Ninth Circuit Clarifies Standing of Medical Providers in ERISA Lawsuits
The Ninth Circuit Court of Appeals in S. Coast Specialty Surgery Ctr. v. Blue Cross of Cal., __ F. 4th __, 2024 WL 105317 (9th Cir. Jan. 10, 2024) (Before Circuit Judges Graber, Mendoza, Jr., and Desai), recently clarified a longtime standing issue in the law that a healthcare provider may sue an insurance company under ERISA to recover from the insurance company benefits that otherwise might otherwise be recoverable only by the patient. South Coast Specialty Surgery Center, Inc. (“South Coast”) brought an ERISA action against Blue Cross of California dba Anthem Blue Cross (“Blue Cross”) to recover benefits on behalf of patients who had been treated by South Coast and who had assigned their benefits to South Coast. The district court dismissed South Coast’s lawsuit on the basis that South Coast lacked authority to bring an ERISA action, as South Coast was neither a beneficiary nor a plan participant. The district court construed this assignment as giving South Coast the right to receive direct payment from Blue Cross but not the right to sue for nonpayment of benefits.
South Coast appealed the dismissal of its suit and argued to the Ninth Circuit that because each of its patients, who were beneficiaries, had signed an Assignment of Benefits agreeing to allow South Coast to receive benefits from Blue Cross, the patients had effectively assigned their right to sue under ERISA to South Coast. The Ninth Circuit had little trouble holding that South Coast’s patients had validly assigned their right to benefits to South Coast, and that such an assignment included the right to sue for nonpayment of benefits.

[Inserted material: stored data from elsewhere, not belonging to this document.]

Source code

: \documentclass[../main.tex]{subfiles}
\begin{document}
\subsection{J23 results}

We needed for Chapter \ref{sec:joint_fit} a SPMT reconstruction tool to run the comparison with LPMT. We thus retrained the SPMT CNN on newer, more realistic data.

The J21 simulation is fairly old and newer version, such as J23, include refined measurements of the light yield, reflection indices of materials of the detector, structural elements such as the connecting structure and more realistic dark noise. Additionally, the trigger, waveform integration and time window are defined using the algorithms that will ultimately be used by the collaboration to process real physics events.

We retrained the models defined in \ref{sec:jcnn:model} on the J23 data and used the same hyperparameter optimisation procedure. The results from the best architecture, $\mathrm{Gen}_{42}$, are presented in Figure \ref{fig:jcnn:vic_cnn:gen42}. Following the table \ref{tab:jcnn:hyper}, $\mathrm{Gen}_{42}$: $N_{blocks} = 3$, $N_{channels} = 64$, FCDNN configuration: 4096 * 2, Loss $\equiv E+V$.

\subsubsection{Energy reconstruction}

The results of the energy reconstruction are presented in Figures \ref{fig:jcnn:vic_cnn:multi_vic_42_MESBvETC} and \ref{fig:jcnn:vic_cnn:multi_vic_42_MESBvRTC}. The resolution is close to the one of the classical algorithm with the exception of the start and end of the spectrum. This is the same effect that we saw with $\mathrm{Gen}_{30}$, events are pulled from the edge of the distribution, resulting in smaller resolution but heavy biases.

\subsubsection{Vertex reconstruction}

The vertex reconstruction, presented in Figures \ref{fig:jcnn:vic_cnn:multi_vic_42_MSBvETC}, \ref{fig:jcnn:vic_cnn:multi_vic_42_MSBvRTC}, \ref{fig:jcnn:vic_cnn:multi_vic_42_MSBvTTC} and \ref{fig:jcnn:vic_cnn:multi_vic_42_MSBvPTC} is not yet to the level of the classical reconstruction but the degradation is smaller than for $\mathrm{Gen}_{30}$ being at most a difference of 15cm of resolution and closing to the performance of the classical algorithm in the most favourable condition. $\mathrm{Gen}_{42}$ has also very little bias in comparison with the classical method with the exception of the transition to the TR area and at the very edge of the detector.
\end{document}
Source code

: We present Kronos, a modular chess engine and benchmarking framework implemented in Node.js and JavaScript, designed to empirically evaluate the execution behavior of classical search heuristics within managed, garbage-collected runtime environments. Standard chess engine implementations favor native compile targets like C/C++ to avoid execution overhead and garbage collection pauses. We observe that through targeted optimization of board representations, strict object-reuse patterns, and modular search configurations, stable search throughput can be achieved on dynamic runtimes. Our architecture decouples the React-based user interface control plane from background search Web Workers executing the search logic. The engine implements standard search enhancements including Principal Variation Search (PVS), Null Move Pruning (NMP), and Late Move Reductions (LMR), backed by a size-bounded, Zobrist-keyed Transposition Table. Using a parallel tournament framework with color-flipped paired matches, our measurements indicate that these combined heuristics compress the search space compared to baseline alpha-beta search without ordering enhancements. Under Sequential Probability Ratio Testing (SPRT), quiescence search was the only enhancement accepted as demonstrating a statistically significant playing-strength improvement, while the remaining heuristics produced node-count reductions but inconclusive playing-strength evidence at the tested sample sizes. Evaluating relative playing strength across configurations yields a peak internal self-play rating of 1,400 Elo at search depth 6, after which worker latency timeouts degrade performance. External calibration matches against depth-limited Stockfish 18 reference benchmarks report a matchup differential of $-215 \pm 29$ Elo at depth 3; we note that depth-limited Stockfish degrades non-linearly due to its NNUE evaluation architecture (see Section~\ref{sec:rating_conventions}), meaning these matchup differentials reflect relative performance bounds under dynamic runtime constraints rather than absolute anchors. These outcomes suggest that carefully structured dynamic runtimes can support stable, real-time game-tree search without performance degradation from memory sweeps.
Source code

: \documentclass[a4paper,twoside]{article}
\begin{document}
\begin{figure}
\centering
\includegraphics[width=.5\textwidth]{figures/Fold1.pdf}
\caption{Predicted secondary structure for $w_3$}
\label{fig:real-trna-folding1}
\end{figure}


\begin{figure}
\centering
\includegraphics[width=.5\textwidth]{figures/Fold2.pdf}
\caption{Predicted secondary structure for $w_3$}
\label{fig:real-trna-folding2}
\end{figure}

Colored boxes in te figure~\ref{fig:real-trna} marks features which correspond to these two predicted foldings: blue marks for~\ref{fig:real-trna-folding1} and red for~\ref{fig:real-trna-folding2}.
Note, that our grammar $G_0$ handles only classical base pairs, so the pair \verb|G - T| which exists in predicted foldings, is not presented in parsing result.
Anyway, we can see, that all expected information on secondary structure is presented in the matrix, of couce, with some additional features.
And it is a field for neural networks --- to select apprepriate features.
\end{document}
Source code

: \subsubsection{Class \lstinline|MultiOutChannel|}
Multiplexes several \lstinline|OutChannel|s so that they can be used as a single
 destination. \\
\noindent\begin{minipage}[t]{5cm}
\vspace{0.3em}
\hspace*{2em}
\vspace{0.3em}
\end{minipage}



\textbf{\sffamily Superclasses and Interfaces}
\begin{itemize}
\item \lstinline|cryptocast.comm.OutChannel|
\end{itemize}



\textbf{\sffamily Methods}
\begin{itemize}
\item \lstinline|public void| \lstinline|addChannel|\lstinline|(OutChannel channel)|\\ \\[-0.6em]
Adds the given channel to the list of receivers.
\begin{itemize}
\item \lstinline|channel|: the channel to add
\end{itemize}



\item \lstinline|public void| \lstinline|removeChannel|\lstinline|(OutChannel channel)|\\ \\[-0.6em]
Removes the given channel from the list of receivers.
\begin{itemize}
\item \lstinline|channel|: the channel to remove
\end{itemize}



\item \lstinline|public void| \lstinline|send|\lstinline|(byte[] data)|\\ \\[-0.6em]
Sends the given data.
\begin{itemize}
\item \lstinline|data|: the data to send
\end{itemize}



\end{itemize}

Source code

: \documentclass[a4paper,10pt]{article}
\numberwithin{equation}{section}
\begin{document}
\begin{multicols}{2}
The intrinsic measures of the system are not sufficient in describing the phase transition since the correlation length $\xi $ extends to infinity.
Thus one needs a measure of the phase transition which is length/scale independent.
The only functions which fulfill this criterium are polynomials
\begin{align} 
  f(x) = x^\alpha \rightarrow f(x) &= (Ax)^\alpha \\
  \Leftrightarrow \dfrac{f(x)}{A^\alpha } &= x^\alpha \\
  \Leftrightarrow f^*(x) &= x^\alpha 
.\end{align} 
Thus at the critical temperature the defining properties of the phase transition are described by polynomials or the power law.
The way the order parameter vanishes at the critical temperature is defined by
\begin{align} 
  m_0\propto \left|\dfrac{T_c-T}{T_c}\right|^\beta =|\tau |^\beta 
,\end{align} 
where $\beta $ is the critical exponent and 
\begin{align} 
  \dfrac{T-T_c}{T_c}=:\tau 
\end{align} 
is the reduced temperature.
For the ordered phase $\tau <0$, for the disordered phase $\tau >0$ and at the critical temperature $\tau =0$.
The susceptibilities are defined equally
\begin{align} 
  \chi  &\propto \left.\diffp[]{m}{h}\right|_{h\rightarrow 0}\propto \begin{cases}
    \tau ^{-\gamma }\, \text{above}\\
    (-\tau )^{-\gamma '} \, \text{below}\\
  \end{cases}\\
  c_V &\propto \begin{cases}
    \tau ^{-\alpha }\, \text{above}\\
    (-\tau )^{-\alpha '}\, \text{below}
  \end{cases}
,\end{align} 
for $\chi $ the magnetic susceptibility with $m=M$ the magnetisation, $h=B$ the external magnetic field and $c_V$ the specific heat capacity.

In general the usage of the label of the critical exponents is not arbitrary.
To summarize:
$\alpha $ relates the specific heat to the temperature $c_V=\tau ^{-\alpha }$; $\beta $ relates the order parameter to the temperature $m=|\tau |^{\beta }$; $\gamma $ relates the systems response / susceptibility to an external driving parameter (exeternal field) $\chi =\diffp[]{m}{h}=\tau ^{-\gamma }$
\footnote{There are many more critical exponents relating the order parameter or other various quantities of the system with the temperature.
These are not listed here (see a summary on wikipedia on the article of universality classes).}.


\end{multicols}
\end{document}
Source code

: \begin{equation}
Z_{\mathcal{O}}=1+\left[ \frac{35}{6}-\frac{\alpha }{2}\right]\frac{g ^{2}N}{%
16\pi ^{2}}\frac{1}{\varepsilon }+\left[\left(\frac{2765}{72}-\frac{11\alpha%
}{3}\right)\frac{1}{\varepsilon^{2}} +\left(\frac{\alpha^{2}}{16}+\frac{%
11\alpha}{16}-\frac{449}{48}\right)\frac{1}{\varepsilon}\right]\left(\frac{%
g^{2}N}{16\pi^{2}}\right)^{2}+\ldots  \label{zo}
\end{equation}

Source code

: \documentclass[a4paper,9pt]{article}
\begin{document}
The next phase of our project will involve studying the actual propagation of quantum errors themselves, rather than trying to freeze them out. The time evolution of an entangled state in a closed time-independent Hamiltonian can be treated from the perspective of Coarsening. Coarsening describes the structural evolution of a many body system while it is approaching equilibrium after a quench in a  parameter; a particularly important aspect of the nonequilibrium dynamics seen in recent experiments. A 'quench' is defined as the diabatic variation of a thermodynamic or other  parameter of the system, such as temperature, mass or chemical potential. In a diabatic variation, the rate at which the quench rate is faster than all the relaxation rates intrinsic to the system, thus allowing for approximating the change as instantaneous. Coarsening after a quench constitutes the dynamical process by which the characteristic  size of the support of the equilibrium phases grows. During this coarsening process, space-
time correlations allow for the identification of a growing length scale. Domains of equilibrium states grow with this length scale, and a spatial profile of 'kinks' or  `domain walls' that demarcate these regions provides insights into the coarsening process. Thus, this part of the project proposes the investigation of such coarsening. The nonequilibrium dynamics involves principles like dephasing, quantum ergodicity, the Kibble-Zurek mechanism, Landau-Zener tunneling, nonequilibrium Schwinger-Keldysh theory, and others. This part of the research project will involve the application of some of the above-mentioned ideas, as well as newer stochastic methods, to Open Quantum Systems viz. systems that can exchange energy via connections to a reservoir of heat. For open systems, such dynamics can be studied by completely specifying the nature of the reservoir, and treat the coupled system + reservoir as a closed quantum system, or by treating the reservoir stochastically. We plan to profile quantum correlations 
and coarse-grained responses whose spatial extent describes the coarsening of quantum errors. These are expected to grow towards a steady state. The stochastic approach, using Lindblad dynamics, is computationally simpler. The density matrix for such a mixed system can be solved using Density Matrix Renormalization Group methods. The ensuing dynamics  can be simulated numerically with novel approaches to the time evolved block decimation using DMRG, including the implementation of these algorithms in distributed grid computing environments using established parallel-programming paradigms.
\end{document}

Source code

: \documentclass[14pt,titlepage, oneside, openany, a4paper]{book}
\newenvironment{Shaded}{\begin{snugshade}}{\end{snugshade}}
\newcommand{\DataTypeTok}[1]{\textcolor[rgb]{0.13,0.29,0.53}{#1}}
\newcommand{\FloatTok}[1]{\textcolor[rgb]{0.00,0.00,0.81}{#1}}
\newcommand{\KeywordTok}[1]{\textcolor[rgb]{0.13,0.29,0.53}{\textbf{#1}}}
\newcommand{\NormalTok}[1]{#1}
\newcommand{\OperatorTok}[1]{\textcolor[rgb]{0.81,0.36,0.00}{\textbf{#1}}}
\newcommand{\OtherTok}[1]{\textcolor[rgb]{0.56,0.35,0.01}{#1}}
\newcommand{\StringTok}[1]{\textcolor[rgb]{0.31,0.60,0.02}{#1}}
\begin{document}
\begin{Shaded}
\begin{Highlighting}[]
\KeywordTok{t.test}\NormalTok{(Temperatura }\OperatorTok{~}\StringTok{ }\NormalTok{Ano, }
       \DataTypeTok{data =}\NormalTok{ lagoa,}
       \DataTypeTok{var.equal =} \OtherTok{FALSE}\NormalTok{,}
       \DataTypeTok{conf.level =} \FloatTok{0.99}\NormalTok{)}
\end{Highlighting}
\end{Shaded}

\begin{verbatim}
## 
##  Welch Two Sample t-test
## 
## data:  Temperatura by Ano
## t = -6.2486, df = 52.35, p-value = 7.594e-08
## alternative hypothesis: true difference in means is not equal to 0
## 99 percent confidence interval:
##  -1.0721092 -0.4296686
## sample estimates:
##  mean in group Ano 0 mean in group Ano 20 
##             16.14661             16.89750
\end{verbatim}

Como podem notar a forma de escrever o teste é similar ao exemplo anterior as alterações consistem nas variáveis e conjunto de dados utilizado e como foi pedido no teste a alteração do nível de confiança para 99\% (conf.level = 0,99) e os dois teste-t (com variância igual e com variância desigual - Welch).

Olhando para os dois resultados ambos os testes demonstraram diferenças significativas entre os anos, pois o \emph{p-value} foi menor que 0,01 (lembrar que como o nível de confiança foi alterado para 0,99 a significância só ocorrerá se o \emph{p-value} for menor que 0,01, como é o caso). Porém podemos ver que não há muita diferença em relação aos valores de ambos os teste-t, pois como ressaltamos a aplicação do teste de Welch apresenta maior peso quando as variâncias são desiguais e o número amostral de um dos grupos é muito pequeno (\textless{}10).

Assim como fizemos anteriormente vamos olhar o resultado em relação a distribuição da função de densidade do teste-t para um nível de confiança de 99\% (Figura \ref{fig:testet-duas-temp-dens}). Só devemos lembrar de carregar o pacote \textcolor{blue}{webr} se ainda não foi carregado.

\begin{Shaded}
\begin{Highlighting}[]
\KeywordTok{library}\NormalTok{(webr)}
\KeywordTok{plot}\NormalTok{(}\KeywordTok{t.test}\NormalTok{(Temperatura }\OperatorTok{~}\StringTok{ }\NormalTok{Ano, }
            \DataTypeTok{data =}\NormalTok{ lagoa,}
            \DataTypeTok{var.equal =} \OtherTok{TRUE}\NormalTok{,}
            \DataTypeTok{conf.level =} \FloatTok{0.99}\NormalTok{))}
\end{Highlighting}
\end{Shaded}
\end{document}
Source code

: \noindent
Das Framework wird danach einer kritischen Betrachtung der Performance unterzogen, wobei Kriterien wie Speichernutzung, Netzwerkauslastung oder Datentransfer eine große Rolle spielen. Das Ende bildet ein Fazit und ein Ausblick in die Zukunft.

The Ninth Circuit’s reasoning was based partly on ERISA’s stated purpose of effectuating “a careful balancing of the need for prompt and fair claims settlement procedures against the public interest in encouraging the formation of employee benefit plans.” Concluding that South Coast had no authority to sue despite its patients having assigned it their rights to receive benefits would leave South Coast with no legal recourse after essentially “fronting” the costs of its patients’ care. The court noted that not allowing South Coast to sue “stymies Congress’s purpose in enacting ERISA.” The court concluded that: “[c]onstruing an assignment of benefits as including the right to sue for non-payment thus increases patient access to healthcare and transfers any responsibility of litigating unpaid claims to the provider-an entity that is much better positioned to pursue those claims in the first place.” A nice place to end the decision and begin the year. Therefore, so long as an ERISA beneficiary has validly assigned his right to receive benefits, the provider to which he assigned that right also has the right to bring an ERISA action against the insurer for nonpayment of benefits.